Recently I tried my skills on two dynamic 3D geometry programs, Cabri 3D and Archimedes Geo 3D. Both are reasonably priced packages, affordable for school teachers.The Cabri school license is a bit on the expensive side, however. While there are numerous programs for 2D geometry (one of them written by the author of this blog) there are very few 3D programs. Of course, there are quite a lot CAGD (computer aided geometric design) programs, even free ones, but I will explain here why these programs do not satisfy the needs of the geometry teacher.

The job I posed to myself was to construct a view of the Dandelin spheres. The mathematical content of this construction is to prove that the intersection of a plane with a cone is actually an ellipse.

We need to compare the two programs with other 3D programs offering a similar scope of features. The categories to be considered here are:

• 2D packages that create 3D objects from views (e.g. C.a.R.)
• Plot packages showing objects in 3D (e.g. MuPad)
• CAGD programs for technical design of 3D objects (e.g. Blender)
• Raytracing programs rendering virtual worlds (e.g. PovRay)
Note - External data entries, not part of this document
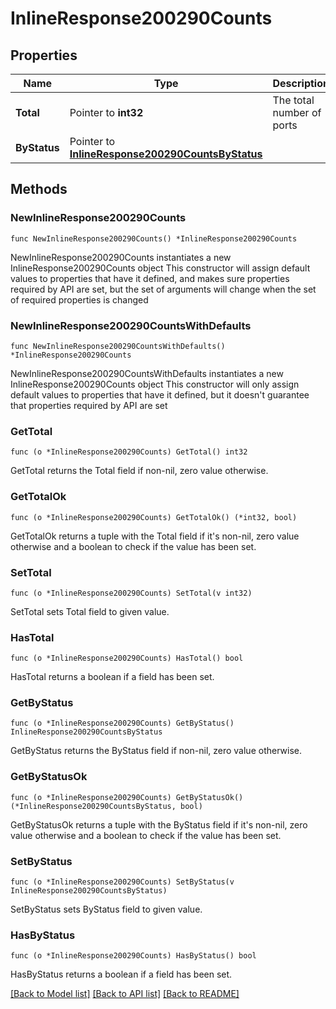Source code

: # InlineResponse200290Counts

## Properties

Name | Type | Description | Notes
------------ | ------------- | ------------- | -------------
**Total** | Pointer to **int32** | The total number of ports | [optional] 
**ByStatus** | Pointer to [**InlineResponse200290CountsByStatus**](InlineResponse200290CountsByStatus.md) |  | [optional] 

## Methods

### NewInlineResponse200290Counts

`func NewInlineResponse200290Counts() *InlineResponse200290Counts`

NewInlineResponse200290Counts instantiates a new InlineResponse200290Counts object
This constructor will assign default values to properties that have it defined,
and makes sure properties required by API are set, but the set of arguments
will change when the set of required properties is changed

### NewInlineResponse200290CountsWithDefaults

`func NewInlineResponse200290CountsWithDefaults() *InlineResponse200290Counts`

NewInlineResponse200290CountsWithDefaults instantiates a new InlineResponse200290Counts object
This constructor will only assign default values to properties that have it defined,
but it doesn't guarantee that properties required by API are set

### GetTotal

`func (o *InlineResponse200290Counts) GetTotal() int32`

GetTotal returns the Total field if non-nil, zero value otherwise.

### GetTotalOk

`func (o *InlineResponse200290Counts) GetTotalOk() (*int32, bool)`

GetTotalOk returns a tuple with the Total field if it's non-nil, zero value otherwise
and a boolean to check if the value has been set.

### SetTotal

`func (o *InlineResponse200290Counts) SetTotal(v int32)`

SetTotal sets Total field to given value.

### HasTotal

`func (o *InlineResponse200290Counts) HasTotal() bool`

HasTotal returns a boolean if a field has been set.

### GetByStatus

`func (o *InlineResponse200290Counts) GetByStatus() InlineResponse200290CountsByStatus`

GetByStatus returns the ByStatus field if non-nil, zero value otherwise.

### GetByStatusOk

`func (o *InlineResponse200290Counts) GetByStatusOk() (*InlineResponse200290CountsByStatus, bool)`

GetByStatusOk returns a tuple with the ByStatus field if it's non-nil, zero value otherwise
and a boolean to check if the value has been set.

### SetByStatus

`func (o *InlineResponse200290Counts) SetByStatus(v InlineResponse200290CountsByStatus)`

SetByStatus sets ByStatus field to given value.

### HasByStatus

`func (o *InlineResponse200290Counts) HasByStatus() bool`

HasByStatus returns a boolean if a field has been set.


[[Back to Model list]](../README.md#documentation-for-models) [[Back to API list]](../README.md#documentation-for-api-endpoints) [[Back to README]](../README.md)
There are 2D geometry programs, which can be used to construct and view 3D objects. E.g., my own program C.a.R. can be used for this purpose. View this example to see a full 3D object with hidden sides in vanishing point projection that can be turned by the user.

C.a.R. is even able to use transparent polygons, so the user can look through the sides of the object. However, this is a rather classical construction, projecting points from 2D to the space with macros. Moreover, it does not show the effects of light. While this is useful and often sufficient, it does not count as a true 3D solution. It is a two dimensional trick.
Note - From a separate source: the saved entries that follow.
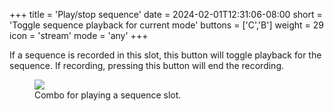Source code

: +++
title = 'Play/stop sequence'
date = 2024-02-01T12:31:06-08:00
short = 'Toggle sequence playback for current mode'
buttons = ['C','B']
weight = 29
icon = 'stream'
mode = 'any'
+++

If a sequence is recorded in this slot, this button will toggle playback for the sequence. If recording, pressing this button will end the recording.


<figure class="imgcombo">
<img loading="lazy" src="/img/sequence_play.png">
<figcaption>Combo for playing a sequence slot.</figcaption>
</figure>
The variety of plot packages, which can produce 3D plots is rather large. Most numerical packages can also do 3D plots of functions, data sets or points in space. Algebra packages like Maple can usually create, handle and display objects composed by triangles. My own software Euler Math Toolbox can plot functions in 3D in anaglyph mode. View the following plot with red/cyan glasses. For more examples, look at the home page of Euler.

The Dandelin spheres have been done (for a cylinder) on a page  at the Univ. Lüneburg by Prof. D. Haftendorn using the Algebra software MuPad. To create such a plot in an algebra program, coordinates for the various objects have to be computed. Of course, the Algebra system itself can help to compute these coordinates. The expressions and the programming can get rather involved, however.

Blender is an example of a CAGD program. The following model is from their homepage and typical for the objects this category of software can do. The main problem when using this for 3D geometry is the enormous complexity the user is facing. And yet, some of the simple, but important things we need for mathematical demonstrations are still missing, or can only be emulated with difficulties. CAGD is designed to hide mathematics from the user, not to explain mathematics.

Raytracing tools are directed towards an even more realistic view of scenes. PovRay is an example using a programming language to describe scenes. The language can define basic objects, including color and shading. It can even intersect or unite these objects. This is rather mighty, and can solve our problem. However, it is pretty complicated. Moreover, it is not interactive.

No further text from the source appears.